Adding documentation from the CEP.

author: Pierre-Marie Pédrot 2017-08-01 00:44:51 +0200
committer: Pierre-Marie Pédrot 2017-08-01 02:00:07 +0200
commit: 6fdec59bbd3fc67ff3b0c48193201c1739aa7f70 (patch)
tree: 055a5eb87dd8889237392c96b30f1b23c63e2398
parent: 9eb7f16fc890a1bf3a1332332ed349513905ed66 (diff)
1 files changed, 642 insertions, 0 deletions
diff --git a/doc/ltac2.md b/doc/ltac2.md
new file mode 100644
index 0000000000..38a56d3d6b
--- /dev/null
+++ b/doc/ltac2.md
@@ -0,0 +1,642 @@
+# Summary
+
+The Ltac tactic language is probably one of the ingredients of the success of
+Coq, yet it is at the same time its Achilles' heel. Indeed, Ltac:
+
+- has nothing like intended semantics
+- is very non-uniform due to organic growth
+- lacks expressivity and requires programming-by-hacking
+- is slow
+- is error-prone and fragile
+- has an intricate implementation
+
+This has a lot of terrible consequences, most notably the fact that it is never
+clear whether some observed behaviour is a bug or a proper one.
+
+Following the need of users that start developing huge projects relying 
+critically on Ltac, we believe that we should offer a proper modern language
+that features at least the following:
+
+- at least informal, predictible semantics
+- a typing system
+- standard programming facilities (i.e. datatypes)
+
+This document describes the implementation of such a language.
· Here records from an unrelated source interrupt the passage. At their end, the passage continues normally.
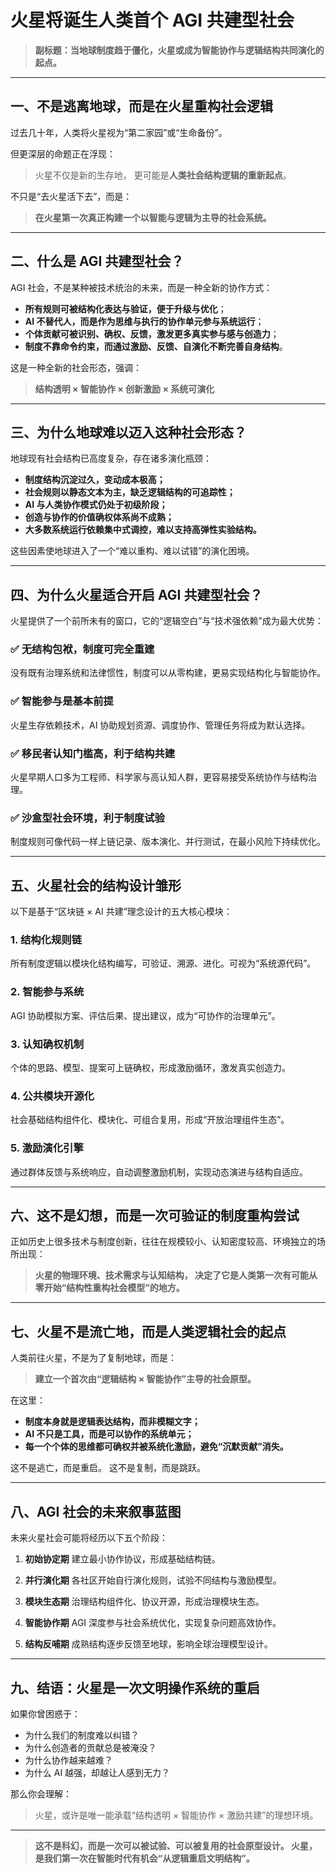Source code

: 
# 火星将诞生人类首个 AGI 共建型社会

> **副标题：当地球制度趋于僵化，火星或成为智能协作与逻辑结构共同演化的起点。**

---

## 一、不是逃离地球，而是在火星重构社会逻辑

过去几十年，人类将火星视为“第二家园”或“生命备份”。

但更深层的命题正在浮现：

> 火星不仅是新的生存地，
> 更可能是**人类社会结构逻辑的重新起点**。

不只是“去火星活下去”，而是：

> **在火星第一次真正构建一个以智能与逻辑为主导的社会系统。**

---

## 二、什么是 AGI 共建型社会？

AGI 社会，不是某种被技术统治的未来，而是一种全新的协作方式：

* **所有规则可被结构化表达与验证，便于升级与优化**；
* **AI 不替代人，而是作为思维与执行的协作单元参与系统运行**；
* **个体贡献可被识别、确权、反馈，激发更多真实参与感与创造力**；
* **制度不靠命令约束，而通过激励、反馈、自演化不断完善自身结构**。

这是一种全新的社会形态，强调：

> **结构透明 × 智能协作 × 创新激励 × 系统可演化**

---

## 三、为什么地球难以迈入这种社会形态？

地球现有社会结构已高度复杂，存在诸多演化瓶颈：

* **制度结构沉淀过久，变动成本极高；**
* **社会规则以静态文本为主，缺乏逻辑结构的可追踪性；**
* **AI 与人类协作模式仍处于初级阶段；**
* **创造与协作的价值确权体系尚不成熟；**
* **大多数系统运行依赖集中式调控，难以支持高弹性实验结构。**

这些因素使地球进入了一个“难以重构、难以试错”的演化困境。

---

## 四、为什么火星适合开启 AGI 共建型社会？

火星提供了一个前所未有的窗口，它的“逻辑空白”与“技术强依赖”成为最大优势：

### ✅ 无结构包袱，制度可完全重建

没有既有治理系统和法律惯性，制度可以从零构建，更易实现结构化与智能协作。

### ✅ 智能参与是基本前提

火星生存依赖技术，AI 协助规划资源、调度协作、管理任务将成为默认选择。

### ✅ 移民者认知门槛高，利于结构共建

火星早期人口多为工程师、科学家与高认知人群，更容易接受系统协作与结构治理。

### ✅ 沙盒型社会环境，利于制度试验

制度规则可像代码一样上链记录、版本演化、并行测试，在最小风险下持续优化。

---

## 五、火星社会的结构设计雏形

以下是基于“区块链 × AI 共建”理念设计的五大核心模块：

### 1. 结构化规则链

所有制度逻辑以模块化结构编写，可验证、溯源、进化。可视为“系统源代码”。

### 2. 智能参与系统

AGI 协助模拟方案、评估后果、提出建议，成为“可协作的治理单元”。

### 3. 认知确权机制

个体的思路、模型、提案可上链确权，形成激励循环，激发真实创造力。

### 4. 公共模块开源化

社会基础结构组件化、模块化、可组合复用，形成“开放治理组件生态”。

### 5. 激励演化引擎

通过群体反馈与系统响应，自动调整激励机制，实现动态演进与结构自适应。

---

## 六、这不是幻想，而是一次可验证的制度重构尝试

正如历史上很多技术与制度创新，往往在规模较小、认知密度较高、环境独立的场所出现：

> **火星的物理环境、技术需求与认知结构，
> 决定了它是人类第一次有可能从零开始“结构性重构社会模型”的地方。**

---

## 七、火星不是流亡地，而是人类逻辑社会的起点

人类前往火星，不是为了复制地球，而是：

> **建立一个首次由“逻辑结构 × 智能协作”主导的社会原型。**

在这里：

* **制度本身就是逻辑表达结构，而非模糊文字；**
* **AI 不只是工具，而是可以协作的系统单元；**
* **每一个个体的思维都可确权并被系统化激励，避免“沉默贡献”消失。**

这不是逃亡，而是重启。
这不是复制，而是跳跃。

---

## 八、AGI 社会的未来叙事蓝图

未来火星社会可能将经历以下五个阶段：

1. **初始协定期**
   建立最小协作协议，形成基础结构链。

2. **并行演化期**
   各社区开始自行演化规则，试验不同结构与激励模型。

3. **模块生态期**
   治理结构组件化、协议开源，形成治理模块生态。

4. **智能协作期**
   AGI 深度参与社会系统优化，实现复杂问题高效协作。

5. **结构反哺期**
   成熟结构逐步反馈至地球，影响全球治理模型设计。

---

## 九、结语：火星是一次文明操作系统的重启

如果你曾困惑于：

* 为什么我们的制度难以纠错？
* 为什么创造者的贡献总是被淹没？
* 为什么协作越来越难？
* 为什么 AI 越强，却越让人感到无力？

那么你会理解：

> 火星，或许是唯一能承载“结构透明 × 智能协作 × 激励共建”的理想环境。

---

> **这不是科幻，而是一次可以被试验、可以被复用的社会原型设计。
> 火星，是我们第一次在智能时代有机会“从逻辑重启文明结构”。**


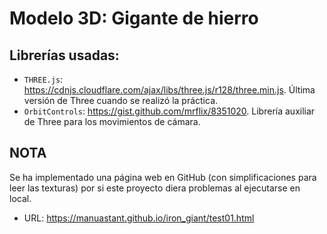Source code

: # Modelo 3D: Gigante de hierro

## Librerías usadas:
- `THREE.js`: https://cdnjs.cloudflare.com/ajax/libs/three.js/r128/three.min.js. Última versión de Three cuando se realizó la práctica.
- `OrbitControls`: https://gist.github.com/mrflix/8351020. Librería auxiliar de Three para los movimientos de cámara.

## NOTA
Se ha implementado una página web en GitHub (con simplificaciones para leer las texturas) por si este proyecto diera problemas al ejecutarse en local.
- URL: https://manuastant.github.io/iron_giant/test01.html
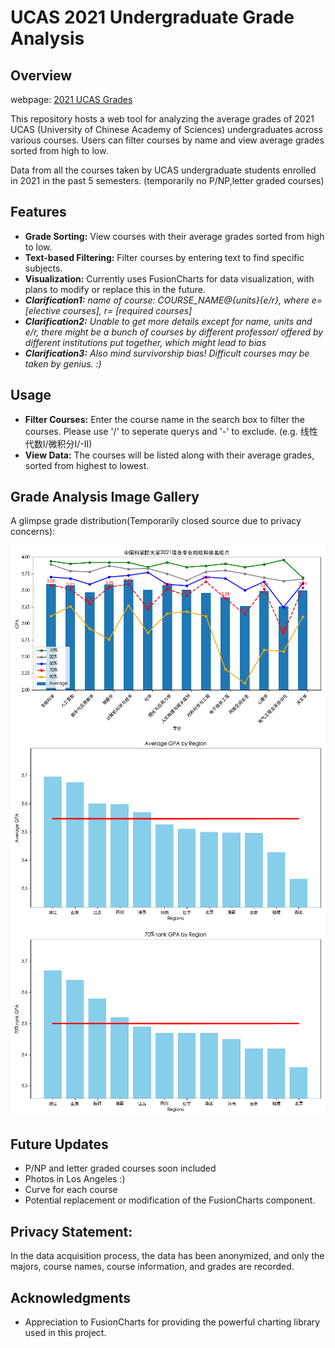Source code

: # UCAS 2021 Undergraduate Grade Analysis

## Overview
webpage: [2021 UCAS Grades](https://sjj1017.github.io/ucourses/)

This repository hosts a web tool for analyzing the average grades of 2021 UCAS (University of Chinese Academy of Sciences) undergraduates across various courses. Users can filter courses by name and view average grades sorted from high to low.

Data from all the courses taken by UCAS undergraduate students enrolled in 2021 in the past 5 semesters. (temporarily no P/NP,letter graded courses)

## Features

- **Grade Sorting:** View courses with their average grades sorted from high to low.
- **Text-based Filtering:** Filter courses by entering text to find specific subjects.
- **Visualization:** Currently uses FusionCharts for data visualization, with plans to modify or replace this in the future.
- ***Clarification1:** name of course: COURSE_NAME@{units}{e/r}, where e=[elective courses], r= [required courses]*
- ***Clarification2:** Unable to get more details except for name, units and e/r, there might be a bunch of courses by different professor/ offered by different institutions put together, which might lead to bias*
- ***Clarification3:** Also mind survivorship bias! Difficult courses may be taken by genius. :)*

## Usage

- **Filter Courses:** Enter the course name in the search box to filter the courses. Please use '/' to seperate querys and '-' to exclude. (e.g. 线性代数I/微积分I/-II)
- **View Data:** The courses will be listed along with their average grades, sorted from highest to lowest.

## Grade Analysis Image Gallery

A glimpse grade distribution(Temporarily closed source due to privacy concerns):

![GPA Major distribution](GPA.png "GPA Major distribution")
![Region_Avg](region_avg.png "Region avg GPA distribution")
![Region70](region_median.png "Region 70%rank GPA distribution")

## Future Updates
- P/NP and letter graded courses soon included
- Photos in Los Angeles :)
- Curve for each course
- Potential replacement or modification of the FusionCharts component.

## Privacy Statement:
In the data acquisition process, the data has been anonymized, and only the majors, course names, course information, and grades are recorded.

## Acknowledgments
- Appreciation to FusionCharts for providing the powerful charting library used in this project.
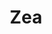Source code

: ---
title: "Zea"
description: "Zea"
layout: shop
keywords:
  - 美食競賽
  - 台灣美食
  - 美食精選
datePublished: "2025-06-30"
dateModified: "2025-07-07"
city: "台北市"
district: "大安區"
address: "台北市大安區仁愛路四段300巷20弄5號"
phone: ""
geo: "25.036342071191104, 121.55410521284944"
google_map: "https://maps.app.goo.gl/ScwFcevKTtKBrx2S6"
footinder: "https://footinder.com.tw/%E5%8F%B0%E5%8C%97%E5%B8%82%E5%A4%A7%E5%AE%89%E5%8D%80/176069/"
official: "https://www.instagram.com/zea.tpe/"
award:
  - name: "500盤"
    year: "2024"
    entries:
      - dishes:
          - "Ceviche 龜山島胭脂蝦/Perseus Oscietra魚子醬/燈籠果"

---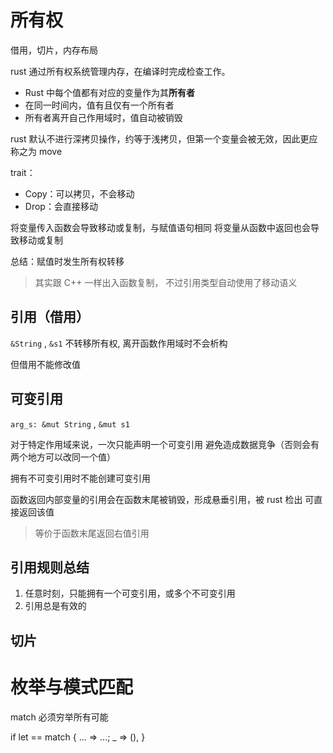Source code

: # 所有权

借用，切片，内存布局

rust 通过所有权系统管理内存，在编译时完成检查工作。

- Rust 中每个值都有对应的变量作为其**所有者**
- 在同一时间内，值有且仅有一个所有者
- 所有者离开自己作用域时，值自动被销毁

rust 默认不进行深拷贝操作，约等于浅拷贝，但第一个变量会被无效，因此更应称之为 move

trait：
- Copy：可以拷贝，不会移动
- Drop：会直接移动

将变量传入函数会导致移动或复制，与赋值语句相同
将变量从函数中返回也会导致移动或复制

总结：赋值时发生所有权转移

> 其实跟 C++ 一样出入函数复制， 不过引用类型自动使用了移动语义

## 引用（借用）

`&String` , `&s1`
不转移所有权, 离开函数作用域时不会析构

但借用不能修改值

## 可变引用

`arg_s: &mut String` , `&mut s1` 

对于特定作用域来说，一次只能声明一个可变引用
避免造成数据竞争（否则会有两个地方可以改同一个值）


拥有不可变引用时不能创建可变引用

函数返回内部变量的引用会在函数末尾被销毁，形成悬垂引用，被 rust 检出
可直接返回该值

> 等价于函数末尾返回右值引用


## 引用规则总结

1. 任意时刻，只能拥有一个可变引用，或多个不可变引用
2. 引用总是有效的

## 切片


# 枚举与模式匹配

match 必须穷举所有可能

if let == match {
    ... => ...;
    _ => (),
}

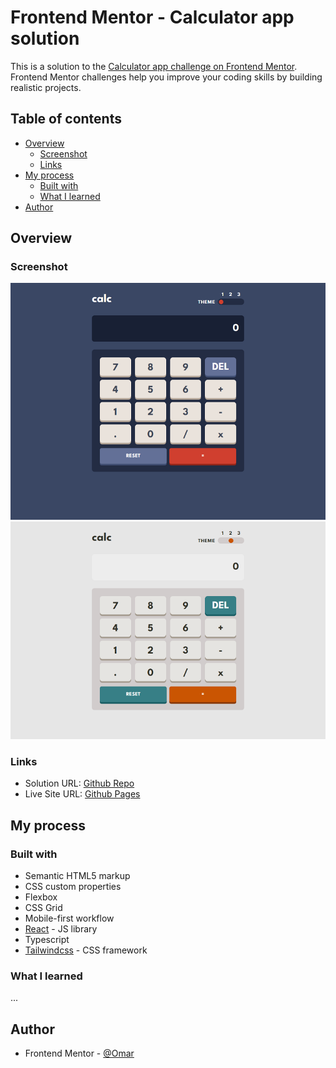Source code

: # Frontend Mentor - Calculator app solution

This is a solution to the [Calculator app challenge on Frontend Mentor](https://www.frontendmentor.io/challenges/calculator-app-9lteq5N29). Frontend Mentor challenges help you improve your coding skills by building realistic projects. 

## Table of contents

- [Overview](#overview)
  - [Screenshot](#screenshot)
  - [Links](#links)
- [My process](#my-process)
  - [Built with](#built-with)
  - [What I learned](#what-i-learned)
- [Author](#author)

## Overview

### Screenshot

![Desktop View](./screenshot/screenshot_1.png)
![Mobile View](./screenshot/screenshot_2.png)

### Links

- Solution URL: [Github Repo](https://github.com/to-my-learning-path/i)
- Live Site URL: [Github Pages](https://to-my-learning-path.github.io/i)

## My process

### Built with

- Semantic HTML5 markup
- CSS custom properties
- Flexbox
- CSS Grid
- Mobile-first workflow
- [React](https://reactjs.org/) - JS library
- Typescript
- [Tailwindcss](https://tailwindcss.com/) - CSS framework

### What I learned

...

## Author

- Frontend Mentor - [@Omar](https://www.frontendmentor.io/profile/to-my-learning-path)
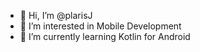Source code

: - 👋 Hi, I’m @plarisJ
- 👀 I’m interested in Mobile Development
- 🌱 I’m currently learning Kotlin for Android
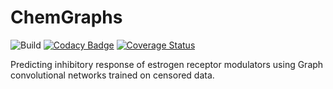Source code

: # ChemGraphs
![Build](https://img.shields.io/travis/alejogiley/chemgraphs.svg)
[![Codacy Badge](https://app.codacy.com/project/badge/Grade/a968993d062d479b8984e06017ebe950)](https://www.codacy.com/gh/alejogiley/ChemGraphs/dashboard?utm_source=github.com&amp;utm_medium=referral&amp;utm_content=alejogiley/ChemGraphs&amp;utm_campaign=Badge_Grade)
[![Coverage Status](https://coveralls.io/repos/github/alejogiley/ChemGraphs/badge.svg?branch=prototype)](https://coveralls.io/github/alejogiley/ChemGraphs?branch=prototype)

Predicting inhibitory response of estrogen receptor modulators using Graph convolutional networks trained on censored data.
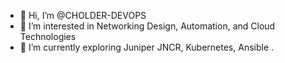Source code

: - 👋 Hi, I’m @CHOLDER-DEVOPS
- 👀 I’m interested in Networking Design, Automation, and Cloud Technologies
- 🌱 I’m currently exploring Juniper JNCR, Kubernetes, Ansible
.

<!---
CHOLDER-DEVOPS/CHOLDER-DEVOPS is a ✨ special ✨ repository because its `README.md` (this file) appears on your GitHub profile.
You can click the Preview link to take a look at your changes.
--->
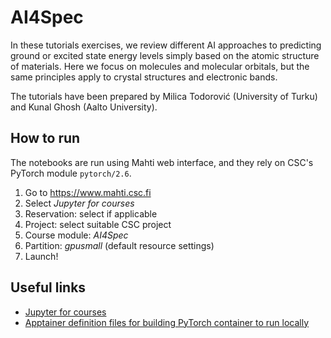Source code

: # AI4Spec

In these tutorials exercises, we review different AI approaches to predicting
ground or excited state energy levels simply based on the atomic structure of
materials. Here we focus on molecules and molecular orbitals, but the same
principles apply to crystal structures and electronic bands.

The tutorials have been prepared by Milica Todorović (University of Turku)
and Kunal Ghosh (Aalto University).

## How to run

The notebooks are run using Mahti web interface, and they rely on CSC's PyTorch
module `pytorch/2.6`.

1. Go to <https://www.mahti.csc.fi>
2. Select *Jupyter for courses*
3. Reservation: select if applicable
4. Project: select suitable CSC project
5. Course module: *AI4Spec*
6. Partition: *gpusmall* (default resource settings)
7. Launch!

## Useful links

* [Jupyter for courses](https://docs.csc.fi/computing/webinterface/jupyter-for-courses/)
* [Apptainer definition files for building PyTorch container to run locally](https://github.com/CSCfi/singularity-recipes/tree/main/pytorch)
The
+implementation of Ltac as of Coq 8.7 will be referred to as Ltac1.
+
+# General design
+
+There are various alternatives to Ltac1, such that Mtac or Rtac for instance.
+While those alternatives can be quite distinct from Ltac1, we designed
+Ltac2 to be closest as reasonably possible to Ltac1, while fixing the
+aforementioned defects.
+
+In particular, Ltac2 is:
+- a member of the ML family of languages, i.e.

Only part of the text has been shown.